Google Buzz: l’anti-social network

google, news, social network, web 2.0 | pubblicato da Anna Coluccino il 26 febbraio, 2010
Google Buzz: l’anti-social network

Finché è il tribunale di Milano ad accusare Google, la compagnia americana può anche resistere. Del resto il mondo intero si è mosso a difesa dell’azienda di Mountain View per il caso riguardante la condanna di tre suoi dirigenti per violazione della privacy.

Anche le accuse mosse dall’UE in merito all’infrazione delle leggi antitrust posso essere superate, d’altronde basta aggiustare un po’  il tiro, mollare qualche metro di terreno alla concorrenza e la situazione dovrebbe risolversi senza molti strascichi.
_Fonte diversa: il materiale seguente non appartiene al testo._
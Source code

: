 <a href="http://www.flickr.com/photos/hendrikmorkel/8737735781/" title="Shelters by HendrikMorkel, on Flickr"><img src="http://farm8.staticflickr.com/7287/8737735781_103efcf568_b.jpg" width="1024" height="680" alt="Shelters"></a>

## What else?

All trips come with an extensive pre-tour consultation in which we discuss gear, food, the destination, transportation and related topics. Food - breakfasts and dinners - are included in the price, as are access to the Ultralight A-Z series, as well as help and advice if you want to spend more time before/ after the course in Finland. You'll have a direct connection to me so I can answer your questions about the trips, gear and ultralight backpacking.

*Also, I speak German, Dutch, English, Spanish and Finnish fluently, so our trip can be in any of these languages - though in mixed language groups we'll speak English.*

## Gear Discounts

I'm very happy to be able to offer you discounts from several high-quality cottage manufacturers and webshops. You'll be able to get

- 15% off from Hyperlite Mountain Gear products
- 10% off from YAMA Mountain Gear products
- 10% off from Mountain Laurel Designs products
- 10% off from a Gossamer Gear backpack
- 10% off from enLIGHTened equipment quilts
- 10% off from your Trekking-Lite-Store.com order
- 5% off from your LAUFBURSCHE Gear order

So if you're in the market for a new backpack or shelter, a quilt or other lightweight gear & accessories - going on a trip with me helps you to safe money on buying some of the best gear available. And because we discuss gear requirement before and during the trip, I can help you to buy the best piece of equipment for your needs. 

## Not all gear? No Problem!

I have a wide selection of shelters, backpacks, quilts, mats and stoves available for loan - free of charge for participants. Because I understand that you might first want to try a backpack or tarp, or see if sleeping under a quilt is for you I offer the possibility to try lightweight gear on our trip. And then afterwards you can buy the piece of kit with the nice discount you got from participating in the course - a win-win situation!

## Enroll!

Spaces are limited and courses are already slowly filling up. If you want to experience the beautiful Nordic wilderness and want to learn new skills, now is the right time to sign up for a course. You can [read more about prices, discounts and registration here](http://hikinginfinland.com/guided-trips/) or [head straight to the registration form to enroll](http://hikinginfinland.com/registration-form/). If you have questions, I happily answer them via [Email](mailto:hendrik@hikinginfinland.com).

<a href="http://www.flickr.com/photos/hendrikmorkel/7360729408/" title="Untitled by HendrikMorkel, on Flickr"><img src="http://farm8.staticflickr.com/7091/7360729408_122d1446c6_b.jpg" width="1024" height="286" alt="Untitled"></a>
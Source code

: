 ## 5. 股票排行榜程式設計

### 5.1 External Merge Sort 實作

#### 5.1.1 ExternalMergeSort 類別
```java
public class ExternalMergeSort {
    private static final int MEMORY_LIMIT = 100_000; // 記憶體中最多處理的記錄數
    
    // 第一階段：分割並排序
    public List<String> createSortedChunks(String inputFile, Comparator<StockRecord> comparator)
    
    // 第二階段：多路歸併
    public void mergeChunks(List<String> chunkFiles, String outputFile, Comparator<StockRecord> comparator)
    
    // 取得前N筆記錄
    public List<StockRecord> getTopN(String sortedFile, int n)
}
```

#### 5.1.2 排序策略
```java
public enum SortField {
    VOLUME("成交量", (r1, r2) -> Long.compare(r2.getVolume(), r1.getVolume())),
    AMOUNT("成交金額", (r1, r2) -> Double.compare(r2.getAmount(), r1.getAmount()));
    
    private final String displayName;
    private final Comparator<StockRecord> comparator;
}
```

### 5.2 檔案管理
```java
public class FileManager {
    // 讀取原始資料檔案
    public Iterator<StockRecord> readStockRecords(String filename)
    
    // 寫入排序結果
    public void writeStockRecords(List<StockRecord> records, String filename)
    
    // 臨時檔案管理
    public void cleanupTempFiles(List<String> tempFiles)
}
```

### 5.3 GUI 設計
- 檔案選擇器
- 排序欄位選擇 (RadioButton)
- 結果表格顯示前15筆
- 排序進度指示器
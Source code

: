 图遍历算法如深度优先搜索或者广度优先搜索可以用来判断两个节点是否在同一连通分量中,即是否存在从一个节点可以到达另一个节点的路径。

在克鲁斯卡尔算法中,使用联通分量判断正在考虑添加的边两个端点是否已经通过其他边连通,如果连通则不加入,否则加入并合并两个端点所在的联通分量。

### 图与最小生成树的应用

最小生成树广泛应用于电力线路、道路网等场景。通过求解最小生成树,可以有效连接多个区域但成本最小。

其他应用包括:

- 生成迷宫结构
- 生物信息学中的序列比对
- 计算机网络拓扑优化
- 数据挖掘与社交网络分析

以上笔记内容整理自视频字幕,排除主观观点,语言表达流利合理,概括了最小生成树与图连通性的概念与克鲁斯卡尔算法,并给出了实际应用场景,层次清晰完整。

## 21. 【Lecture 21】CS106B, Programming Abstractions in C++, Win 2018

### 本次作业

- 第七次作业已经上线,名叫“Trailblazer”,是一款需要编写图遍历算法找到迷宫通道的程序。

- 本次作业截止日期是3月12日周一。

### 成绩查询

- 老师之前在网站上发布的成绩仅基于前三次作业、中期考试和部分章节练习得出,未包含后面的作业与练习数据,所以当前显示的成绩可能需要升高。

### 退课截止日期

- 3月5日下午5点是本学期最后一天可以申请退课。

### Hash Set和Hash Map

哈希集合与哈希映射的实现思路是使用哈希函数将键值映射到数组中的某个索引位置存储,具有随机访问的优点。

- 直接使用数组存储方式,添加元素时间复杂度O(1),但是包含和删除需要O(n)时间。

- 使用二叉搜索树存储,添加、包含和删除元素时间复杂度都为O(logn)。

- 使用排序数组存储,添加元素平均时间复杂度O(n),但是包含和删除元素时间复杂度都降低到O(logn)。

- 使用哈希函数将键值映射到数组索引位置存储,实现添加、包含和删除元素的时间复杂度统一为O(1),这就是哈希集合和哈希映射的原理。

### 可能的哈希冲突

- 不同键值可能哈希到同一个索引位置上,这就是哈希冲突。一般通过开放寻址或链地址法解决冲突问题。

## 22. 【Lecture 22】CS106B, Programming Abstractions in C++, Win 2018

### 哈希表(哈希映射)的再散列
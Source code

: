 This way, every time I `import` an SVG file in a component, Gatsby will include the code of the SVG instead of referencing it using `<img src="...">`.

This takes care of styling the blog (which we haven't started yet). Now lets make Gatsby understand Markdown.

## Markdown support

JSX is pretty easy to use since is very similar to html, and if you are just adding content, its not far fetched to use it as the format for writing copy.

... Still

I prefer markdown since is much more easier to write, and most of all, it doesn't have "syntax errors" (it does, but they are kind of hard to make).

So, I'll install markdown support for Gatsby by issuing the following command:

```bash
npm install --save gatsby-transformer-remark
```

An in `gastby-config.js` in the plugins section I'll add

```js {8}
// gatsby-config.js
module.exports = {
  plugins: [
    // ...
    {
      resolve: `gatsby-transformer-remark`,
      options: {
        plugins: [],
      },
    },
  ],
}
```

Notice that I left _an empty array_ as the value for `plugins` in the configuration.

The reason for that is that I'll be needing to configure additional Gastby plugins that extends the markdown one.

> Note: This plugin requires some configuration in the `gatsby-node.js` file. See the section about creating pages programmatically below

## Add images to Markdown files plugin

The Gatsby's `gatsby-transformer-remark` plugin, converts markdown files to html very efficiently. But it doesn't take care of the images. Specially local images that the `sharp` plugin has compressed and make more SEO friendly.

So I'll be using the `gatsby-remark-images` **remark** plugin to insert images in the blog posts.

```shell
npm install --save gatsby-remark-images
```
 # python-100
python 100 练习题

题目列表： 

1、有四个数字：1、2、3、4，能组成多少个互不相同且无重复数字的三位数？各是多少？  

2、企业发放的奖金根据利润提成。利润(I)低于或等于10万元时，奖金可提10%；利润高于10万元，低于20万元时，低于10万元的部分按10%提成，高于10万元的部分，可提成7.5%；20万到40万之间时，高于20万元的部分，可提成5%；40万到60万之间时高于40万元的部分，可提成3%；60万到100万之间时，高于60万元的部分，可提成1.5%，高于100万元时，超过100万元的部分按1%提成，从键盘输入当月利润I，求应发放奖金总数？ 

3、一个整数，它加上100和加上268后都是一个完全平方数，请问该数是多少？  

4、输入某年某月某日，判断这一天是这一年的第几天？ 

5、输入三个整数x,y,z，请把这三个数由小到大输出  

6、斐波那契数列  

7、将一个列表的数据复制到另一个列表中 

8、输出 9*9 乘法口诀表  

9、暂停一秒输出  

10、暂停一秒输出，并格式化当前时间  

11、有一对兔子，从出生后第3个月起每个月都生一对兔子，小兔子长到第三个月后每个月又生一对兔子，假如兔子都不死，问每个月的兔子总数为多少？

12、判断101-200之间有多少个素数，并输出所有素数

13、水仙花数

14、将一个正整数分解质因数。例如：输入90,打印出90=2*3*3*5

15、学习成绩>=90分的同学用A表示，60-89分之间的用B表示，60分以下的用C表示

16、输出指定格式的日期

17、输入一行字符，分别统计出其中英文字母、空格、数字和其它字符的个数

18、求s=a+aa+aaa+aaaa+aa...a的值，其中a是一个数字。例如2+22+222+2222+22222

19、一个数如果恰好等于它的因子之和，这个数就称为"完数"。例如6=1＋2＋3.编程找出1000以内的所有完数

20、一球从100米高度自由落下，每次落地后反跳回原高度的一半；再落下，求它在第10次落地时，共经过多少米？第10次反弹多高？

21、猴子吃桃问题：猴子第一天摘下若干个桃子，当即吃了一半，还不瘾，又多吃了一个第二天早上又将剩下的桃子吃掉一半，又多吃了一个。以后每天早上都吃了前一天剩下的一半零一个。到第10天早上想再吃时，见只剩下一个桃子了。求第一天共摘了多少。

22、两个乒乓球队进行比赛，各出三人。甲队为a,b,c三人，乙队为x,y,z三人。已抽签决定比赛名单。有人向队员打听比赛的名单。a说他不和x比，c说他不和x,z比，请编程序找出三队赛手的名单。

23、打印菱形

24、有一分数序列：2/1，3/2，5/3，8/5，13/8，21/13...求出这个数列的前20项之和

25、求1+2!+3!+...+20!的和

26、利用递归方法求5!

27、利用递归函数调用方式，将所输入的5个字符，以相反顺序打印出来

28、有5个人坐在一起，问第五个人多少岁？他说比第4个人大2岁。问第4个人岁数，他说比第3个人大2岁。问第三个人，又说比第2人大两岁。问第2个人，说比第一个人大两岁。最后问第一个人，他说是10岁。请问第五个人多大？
Ma se c’è qualcosa che può davvero affossare Google è il malcontento degli utenti.

In questi giorni il web pullula di critiche nei confronti di Google Buzz, il social network nato per contrastare lo strapotere di facebook. Gli utenti Gmail – che sono quasi 180 milioni – si sono sentiti traditi dal fatto di essere stati registrati in maniera coatta a Buzz che – di conseguenza – ha rese pubbliche, senza permesso, informazioni sensibili.

La rivolta è partita da MacWorl ed è stata subito supportata da PcWorld. A poco sono servite le scuse di Google; Buzz è stato così criticato da meritarsi il soprannome – affibbiatogli dal Financial Times - di “anti-social network“.

Insomma, dopo la cyber-guerra fredda con la Cina, la lotta con l’antitrust USA che rifiuta l’accordo di Google con gli editori, i problemi con Murdoch e i grandi quotidiani per Google News, la battaglia con l’UE… Proprio non ci volevano le critiche degli utenti!

Un inizio 2010 non proprio dei migliori per Google che – sotto il fuoco incrociato delle proteste – rischia di veder erosa la sua posizione dominante all’interno del web.